**Required work**. Report back every line below that carries the word "your".

Dataset entries:
※ ※ ※

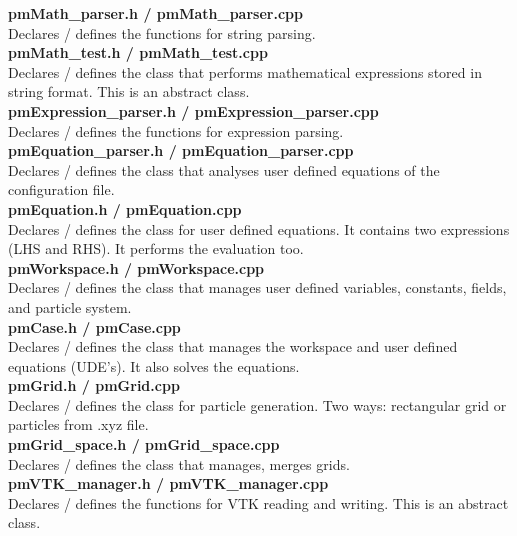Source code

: \documentclass[a4paper,12pt,openany]{book}
\theoremstyle{break}
\begin{document}
\textbf{pmMath\_parser.h / pmMath\_parser.cpp} \\
Declares / defines the functions for string parsing. \\

\textbf{pmMath\_test.h / pmMath\_test.cpp} \\
Declares / defines the class that performs mathematical expressions stored in string format. This is an abstract class. \\

\textbf{pmExpression\_parser.h / pmExpression\_parser.cpp} \\
Declares / defines the functions for expression parsing. \\

\textbf{pmEquation\_parser.h / pmEquation\_parser.cpp} \\
Declares / defines the class that analyses user defined equations of the configuration file. \\

\textbf{pmEquation.h / pmEquation.cpp} \\
Declares / defines the class for user defined equations. It contains two expressions (LHS and RHS). It performs the evaluation too. \\

\textbf{pmWorkspace.h / pmWorkspace.cpp} \\
Declares / defines the class that manages user defined variables, constants, fields, and particle system. \\

\textbf{pmCase.h / pmCase.cpp} \\
Declares / defines the class that manages the workspace and user defined equations (UDE's). It also solves the equations. \\

\textbf{pmGrid.h / pmGrid.cpp} \\
Declares / defines the class for particle generation. Two ways: rectangular grid or particles from .xyz file. \\

\textbf{pmGrid\_space.h / pmGrid\_space.cpp} \\
Declares / defines the class that manages, merges grids. \\

\textbf{pmVTK\_manager.h / pmVTK\_manager.cpp} \\
Declares / defines the functions for VTK reading and writing. This is an abstract class. \\
\end{document}

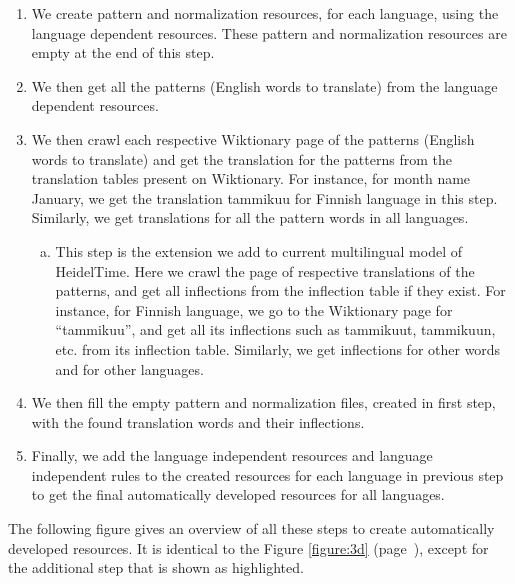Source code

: \begin{enumerate}[1.]
	\item We create pattern and normalization resources, for each language, using the language dependent resources. These pattern and normalization resources are empty at the end of this step.
	\item We then get all the patterns (English words to translate) from the language dependent resources. 
	\item We then crawl each respective Wiktionary page of the patterns (English words to translate) and get the translation for the patterns from the translation tables present on Wiktionary. For instance, for month name January, we get the translation tammikuu for Finnish language in this step. Similarly, we get translations for all the pattern words in all languages.  
		\begin{enumerate}[a.]
		\item \label{extension-step-3a} This step is the extension we add to current multilingual model of HeidelTime. Here we crawl the page of respective translations of the patterns, and get all inflections from the inflection table if they exist. For instance, for Finnish language, we go to the Wiktionary page for ``tammikuu'', and get all its inflections such as tammikuut, tammikuun, etc. from its inflection table. Similarly, we get inflections for other words and for other languages. 
		\end{enumerate}
	\item We then fill the empty pattern and normalization files, created in first step, with the found translation words and their inflections. 
	\item Finally, we add the language independent resources and language independent rules to the created resources for each language in previous step to get the final automatically developed resources for all languages. 
\end{enumerate} 

The following figure gives an overview of all these steps to create automatically developed resources. It is identical to the Figure \ref{figure:3d} (page~\pageref{figure:3d}), except for the additional step that is shown as highlighted. 

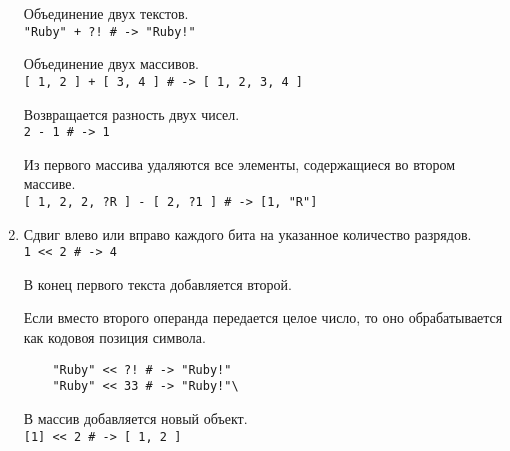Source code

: \begin{enumerate}
  \begin{operator}
    Объединение двух текстов.
    \\\verb|"Ruby" + ?! # -> "Ruby!"|
  \end{operator}

  \begin{operator}
    Объединение двух массивов.
    \\\verb![ 1, 2 ] + [ 3, 4 ] # -> [ 1, 2, 3, 4 ]!
  \end{operator}

  \begin{operator}
    Возвращается разность двух чисел.
    \\\verb!2 - 1 # -> 1!
  \end{operator}

  \begin{operator}
    Из первого массива удаляются все элементы, содержащиеся во втором массиве.
    \\\verb![ 1, 2, 2, ?R ] - [ 2, ?1 ] # -> [1, "R"]!
  \end{operator}

  \item %
  \begin{operator}
    Сдвиг влево или вправо каждого бита на указанное количество разрядов.
    \\\verb!1 << 2 # -> 4!
  \end{operator}

  \begin{operator}
    В конец первого текста добавляется второй. 

    Если вместо второго операнда передается целое число, то оно обрабатывается как кодовоя позиция символа.
    \begin{verbatim}
    "Ruby" << ?! # -> "Ruby!"
    "Ruby" << 33 # -> "Ruby!"\
    \end{verbatim}
  \end{operator}

  \begin{operator}
    В массив добавляется новый объект.
    \\\verb![1] << 2 # -> [ 1, 2 ]!
  \end{operator}


\end{enumerate}

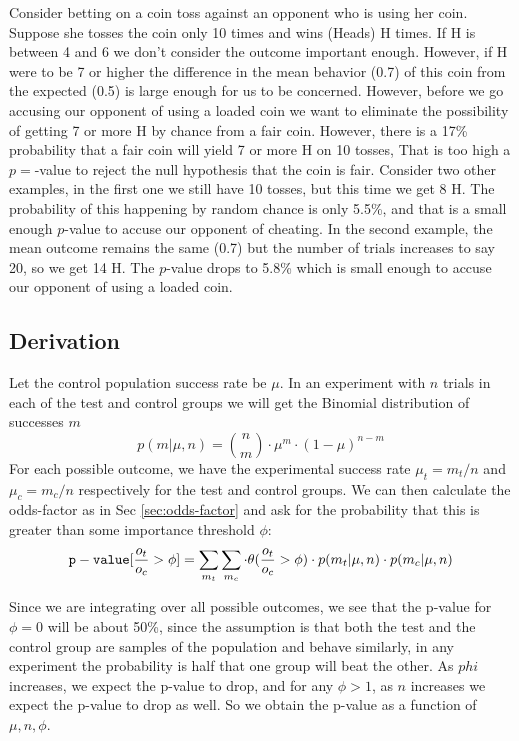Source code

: \documentclass[12pt]{report}
\newcommand{\bdm}{\begin{displaymath}} %
\newcommand{\edm}{\end{displaymath}} %
\begin{document}
Consider betting on a coin toss against an opponent who is using her
coin. Suppose she tosses the coin only 10 times and wins (Heads) H times.
If H is between 4 and 6 we don't consider the outcome important enough.
However, if H were to be 7 or higher the difference in the mean behavior
(0.7) of this coin from the expected (0.5) is large enough for us to be
concerned. However, before we go accusing our opponent of using a loaded
coin we want to eliminate the possibility of getting 7 or more H by chance
from a fair coin. However, there is a 17\% probability that a fair coin
will yield 7 or more H on 10 tosses, That is too high a \(p=\)-value to
reject the null hypothesis that the coin is fair.
Consider two other examples, in the first one we still have 10 tosses,
but this time we get 8 H. The probability of this happening by random chance
is only 5.5\%, and that is a small enough \(p\)-value to accuse our opponent
of cheating. In the second example, the mean outcome remains the same (0.7)
but the number of trials increases to say 20, so we get 14 H.
The \(p\)-value drops to 5.8\% which is small enough to accuse our opponent
of using a loaded coin. 

\subsection{Derivation}
Let the control population success rate be \(\mu\). In an experiment with
\(n\) trials in each of the test and control groups we will get
the Binomial 
distribution of successes \(m\)
\bdm
  p(m|\mu,n)= {n \choose m}\cdot \mu^m \cdot (1-\mu)^{n-m}
\edm
For each possible outcome, we have the experimental success rate \(\mu_t=m_t/n\)
and \(\mu_c=m_c/n\) respectively for the test and control groups. We can then
calculate the odds-factor as in Sec \ref{sec:odds-factor} and ask for the
probability that this is greater than some importance threshold \(\phi\):
\bdm
    {\tt p-value}[\frac{o_t}{o_c} > \phi] = \sum_{m_t}\sum_{m_c}\cdot
    \theta(\frac{o_t}{o_c} > \phi)\cdot p(m_t|\mu,n)\cdot p(m_c|\mu,n)
\edm

Since we are integrating over all possible outcomes, we see that the p-value
for \(\phi=0\) will be about 50\%, since the assumption is that both the
test and the control group are samples of the population and behave similarly,
in any experiment the probability is half that one group will beat the other.
As \(phi\) increases, we expect the p-value to drop, and for any \(\phi>1\),
as \(n\) increases we expect the p-value to drop as well. So we obtain the p-value as a function of \(\mu, n, \phi\).
\end{document}
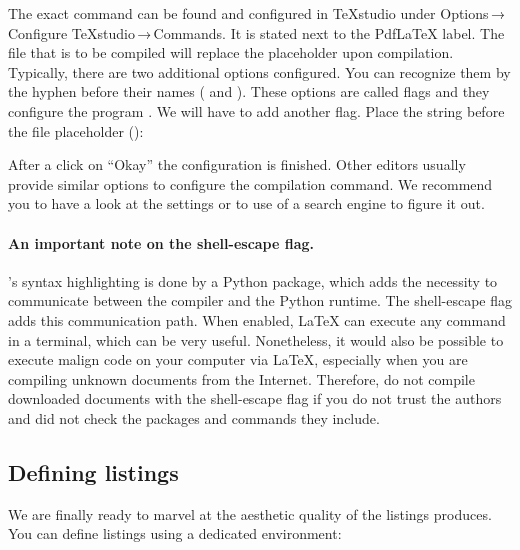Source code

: 
\noindent The exact command can be found and configured in \TeX{}studio under Options\,→\,Configure \TeX{}studio\,→\,Commands.
It is stated next to the Pdf\LaTeX{} label.
The file that is to be compiled will replace the placeholder  upon compilation.
Typically, there are two additional options configured.
You can recognize them by the hyphen before their names ( and ).
These options are called flags and they configure the program . 
We will have to add another flag.
Place the string  before the file placeholder ():


\noindent After a click on \enquote{Okay} the configuration is finished.
Other editors usually provide similar options to configure the compilation command.
We recommend you to have a look at the settings or to use of a search engine to figure it out.

\paragraph{An important note on the shell-escape flag.} 's syntax highlighting is done by a Python package, which adds the necessity to communicate between the compiler and the Python runtime.
The shell-escape flag adds this communication path.
When enabled, \LaTeX{} can execute any command in a terminal, which can be very useful.
Nonetheless, it would also be possible to execute malign code on your computer via \LaTeX{}, especially when you are compiling unknown documents from the Internet.
Therefore, do not compile downloaded documents with the shell-escape flag if you do not trust the authors and did not check the packages and commands they include.

\subsection{Defining listings}
We are finally ready to marvel at the aesthetic quality of the listings  produces.
You can define listings using a dedicated environment:


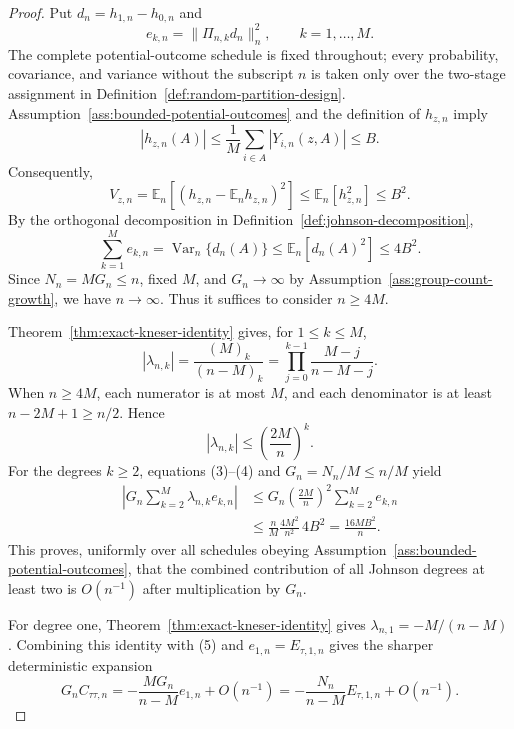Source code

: \documentclass{article}
\begin{document}
\begin{proof}
Put \(d_n=h_{1,n}-h_{0,n}\) and
\[
e_{k,n}=\|\Pi_{n,k}d_n\|_n^2,
\qquad k=1,\ldots,M.
\]
The complete potential-outcome schedule is fixed throughout; every probability, covariance, and variance without the subscript \(n\) is taken only over the two-stage assignment in Definition~\ref{def:random-partition-design}.
Assumption~\ref{ass:bounded-potential-outcomes} and the definition of \(h_{z,n}\) imply
\[
|h_{z,n}(A)|
\leq \frac{1}{M}\sum_{i\in A}|Y_{i,n}(z,A)|
\leq B.                                                     \tag{1}
\]
Consequently,
\[
V_{z,n}
=\mathbb E_n\!\left[(h_{z,n}-\mathbb E_nh_{z,n})^2\right]
\leq \mathbb E_n[h_{z,n}^2]
\leq B^2.                                                   \tag{2}
\]
By the orthogonal decomposition in Definition~\ref{def:johnson-decomposition},
\[
\sum_{k=1}^M e_{k,n}
=\operatorname{Var}_n\{d_n(A)\}
\leq \mathbb E_n[d_n(A)^2]
\leq 4B^2.                                                  \tag{3}
\]
Since \(N_n=MG_n\leq n\), fixed \(M\), and \(G_n\to\infty\) by Assumption~\ref{ass:group-count-growth}, we have \(n\to\infty\).  Thus it suffices to consider \(n\geq4M\).

Theorem~\ref{thm:exact-kneser-identity} gives, for \(1\leq k\leq M\),
\[
|\lambda_{n,k}|
=\frac{(M)_k}{(n-M)_k}
=\prod_{j=0}^{k-1}\frac{M-j}{n-M-j}.
\]
When \(n\geq4M\), each numerator is at most \(M\), and each denominator is at least \(n-2M+1\geq n/2\).  Hence
\[
|\lambda_{n,k}|\leq\left(\frac{2M}{n}\right)^k.            \tag{4}
\]
For the degrees \(k\geq2\), equations (3)--(4) and \(G_n=N_n/M\leq n/M\) yield
\[
\begin{aligned}
\left|G_n\sum_{k=2}^M\lambda_{n,k}e_{k,n}\right|
&\leq G_n\left(\frac{2M}{n}\right)^2
       \sum_{k=2}^M e_{k,n}\\
&\leq \frac{n}{M}\frac{4M^2}{n^2}\,4B^2
=\frac{16MB^2}{n}.                                         \tag{5}
\end{aligned}
\]
This proves, uniformly over all schedules obeying Assumption~\ref{ass:bounded-potential-outcomes}, that the combined contribution of all Johnson degrees at least two is \(O(n^{-1})\) after multiplication by \(G_n\).

For degree one, Theorem~\ref{thm:exact-kneser-identity} gives \(\lambda_{n,1}=-M/(n-M)\).  Combining this identity with (5) and \(e_{1,n}=E_{\tau,1,n}\) gives the sharper deterministic expansion
\[
G_nC_{\tau\tau,n}
=-\frac{MG_n}{n-M}e_{1,n}+O(n^{-1})
=-\frac{N_n}{n-M}E_{\tau,1,n}+O(n^{-1}).                   \tag{6}
\]


\end{proof}
\end{document}
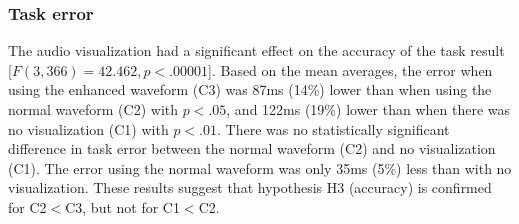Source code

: \subsubsection{Task error}
The audio visualization had a significant effect on the accuracy of the task result [$F(3,366)=42.462, p<.00001$].
Based on the mean averages, the error when using the enhanced waveform (C3) was 87ms (14\%) lower than when using the
normal waveform (C2) with $p<.05$, and 122ms (19\%) lower than when there was no visualization (C1) with $p<.01$. There
was no statistically significant difference in task error between the normal waveform (C2) and no visualization (C1).
The error using the normal waveform was only 35ms (5\%) less than with no visualization.  These results suggest that
hypothesis H3 (accuracy) is confirmed for C2$<$C3, but not for C1$<$C2.




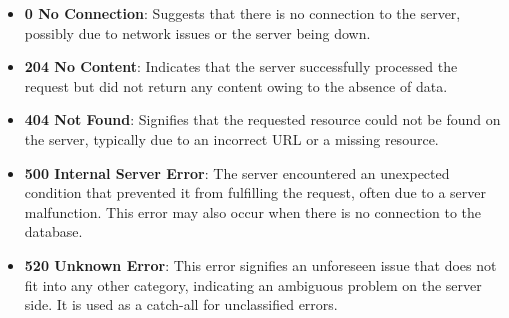 \begin{itemize}
    \item \textbf{0 No Connection}: Suggests that there is no connection to the server, possibly due to network issues or the server being down.
    \item \textbf{204 No Content}: Indicates that the server successfully processed the request but did not return any content owing to the absence of data.
    \item \textbf{404 Not Found}: Signifies that the requested resource could not be found on the server, typically due to an incorrect URL or a missing resource.
    \item \textbf{500 Internal Server Error}: The server encountered an unexpected condition that prevented it from fulfilling the request, often due to a server malfunction. This error may also occur when there is no connection to the database.
    \item \textbf{520 Unknown Error}: This error signifies an unforeseen issue that does not fit into any other category, indicating an ambiguous problem on the server side. It is used as a catch-all for unclassified errors.
\end{itemize}
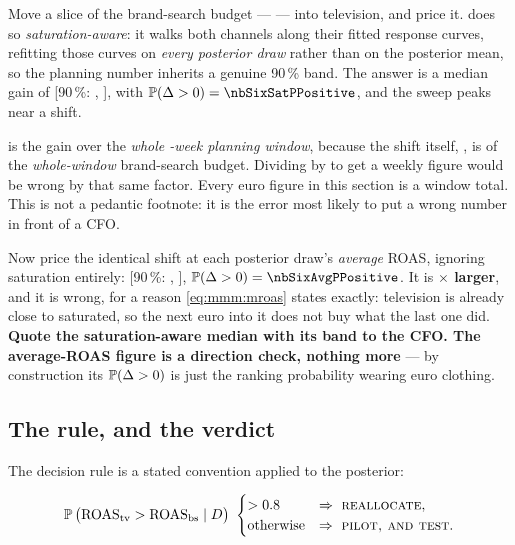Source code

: 

Move a \pc{\nbSixShiftPct} slice of the brand-search budget --- \eur{\nbSixShiftEur} --- into
television, and price it.  does so \emph{saturation-aware}: it walks both
channels along their fitted response curves, refitting those curves on \emph{every posterior draw}
rather than on the posterior mean, so the planning number inherits a genuine 90\,\% band. The
answer is a median gain of \eur{\nbSixSatDelta} [90\,\%: \eur{\nbSixSatDeltaLo},
\eur{\nbSixSatDeltaHi}], with $\Prob(\Delta > 0) = \nbSixSatPPositive$, and the sweep peaks near a
\pc{\nbSixBestShift} shift.

\begin{remark}
\eur{\nbSixSatDelta} is the gain over the \emph{whole \nbSixNWeeks-week planning window}, because
the shift itself, \eur{\nbSixShiftEur}, is \pc{\nbSixShiftPct} of the \emph{whole-window}
brand-search budget. Dividing by \nbSixNWeeks{} to get a weekly figure would be wrong by that same
factor. Every euro figure in this section is a window total. This is not a pedantic footnote: it
is the error most likely to put a wrong number in front of a CFO.
\end{remark}

Now price the identical shift at each posterior draw's \emph{average} ROAS, ignoring saturation
entirely: \eur{\nbSixAvgDelta} [90\,\%: \eur{\nbSixAvgDeltaLo}, \eur{\nbSixAvgDeltaHi}],
$\Prob(\Delta > 0) = \nbSixAvgPPositive$. It is \textbf{\nbSixAvgOverSat$\times$ larger}, and it is
wrong, for a reason \cref{eq:mmm:mroas} states exactly: television is already close to saturated,
so the next euro into it does not buy what the last one did. \textbf{Quote the saturation-aware
median with its band to the CFO. The average-ROAS figure is a direction check, nothing more} ---
by construction its $\Prob(\Delta > 0)$ is just the ranking probability wearing euro clothing.

\subsection*{The rule, and the verdict}

The decision rule is a stated convention applied to the posterior:

\begin{equation}
  \Prob\big(\text{ROAS}_{\text{tv}} > \text{ROAS}_{\text{bs}} \mid D\big)\ \begin{cases}
    > 0.8 & \Rightarrow\ \textsc{reallocate},\\
    \text{otherwise} & \Rightarrow\ \textsc{pilot, and test}.
  \end{cases}
  \label{eq:mmm:rule}
\end{equation}

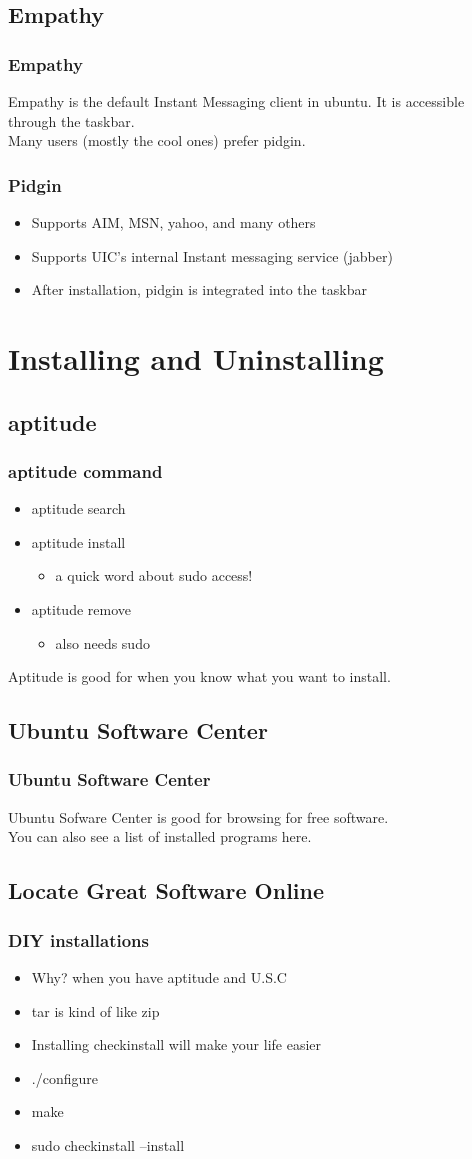 \documentclass[hyperref={pdfpagelabels=false}]{beamer}
\begin{document}
\subsection{Empathy}
\frame
{
	\frametitle{Empathy}
	Empathy is the default Instant Messaging client in ubuntu. It is accessible through the taskbar. \\
        Many users (mostly the cool ones) prefer pidgin.
}
\frame
{
	\frametitle{Pidgin}
	\begin{itemize}
	\item{Supports AIM, MSN, yahoo, and many others}
	\item{Supports UIC's internal Instant messaging service (jabber)}
	\item{After installation, pidgin is integrated into the taskbar}
	\end{itemize}
}
\section{Installing and Uninstalling}
\subsection{aptitude}
\frame
{
	\frametitle{aptitude command}
	\begin{itemize}
	\item{aptitude search}
	\item{aptitude install}
		\begin{itemize}
		\item{a quick word about sudo access!}
		\end{itemize}
	\item{aptitude remove}
		\begin{itemize}
		\item{also needs sudo}
		\end{itemize}
	\end{itemize}
	Aptitude is good for when you know what you want to install.	
	
}
\subsection{Ubuntu Software Center}
\frame
{
	\frametitle{Ubuntu Software Center}
	Ubuntu Sofware Center is good for browsing for free software. \\
	You can also see a list of installed programs here.

}
\subsection{Locate Great Software Online}
\frame
{	
	\frametitle{DIY installations}
	\begin{itemize}
	\item{Why? when you have aptitude and U.S.C}
	\item{tar is kind of like zip}
	\item{Installing checkinstall will make your life easier}
	\item{./configure}
	\item{make}
	\item{sudo checkinstall --install}
	\end{itemize}

}
\end{document}

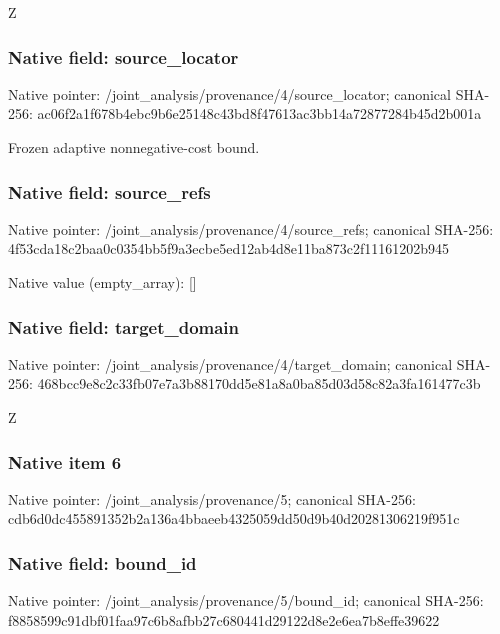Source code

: \documentclass[10pt,a4paper]{article}
\begin{document}
\begingroup\raggedright\sloppy Z\par\endgroup

\subsubsection{Native field: source\_\allowbreak{}locator}
Native pointer: /joint\_\allowbreak{}analysis/provenance/4/source\_\allowbreak{}locator; canonical SHA-256: ac06f2a1f678b4ebc9b6e25148c43bd8f47613ac3bb14a72877284b45d2b001a

\begingroup\raggedright\sloppy Frozen adaptive nonnegative-cost bound.\par\endgroup

\subsubsection{Native field: source\_\allowbreak{}refs}
Native pointer: /joint\_\allowbreak{}analysis/provenance/4/source\_\allowbreak{}refs; canonical SHA-256: 4f53cda18c2baa0c0354bb5f9a3ecbe5ed12ab4d8e11ba873c2f11161202b945

Native value (empty\_\allowbreak{}array): []

\subsubsection{Native field: target\_\allowbreak{}domain}
Native pointer: /joint\_\allowbreak{}analysis/provenance/4/target\_\allowbreak{}domain; canonical SHA-256: 468bcc9e8c2c33fb07e7a3b88170dd5e81a8a0ba85d03d58c82a3fa161477c3b

\begingroup\raggedright\sloppy Z\par\endgroup

\subsubsection{Native item 6}
Native pointer: /joint\_\allowbreak{}analysis/provenance/5; canonical SHA-256: cdb6d0dc455891352b2a136a4bbaeeb4325059dd50d9b40d20281306219f951c

\subsubsection{Native field: bound\_\allowbreak{}id}
Native pointer: /joint\_\allowbreak{}analysis/provenance/5/bound\_\allowbreak{}id; canonical SHA-256: f8858599c91dbf01faa97c6b8afbb27c680441d29122d8e2e6ea7b8effe39622
\end{document}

※ ※ ※

**Reply**.
Nonetheless, it would also be possible to execute malign code on your computer via \LaTeX{}, especially when you are compiling unknown documents from the Internet.
	\item{Installing checkinstall will make your life easier}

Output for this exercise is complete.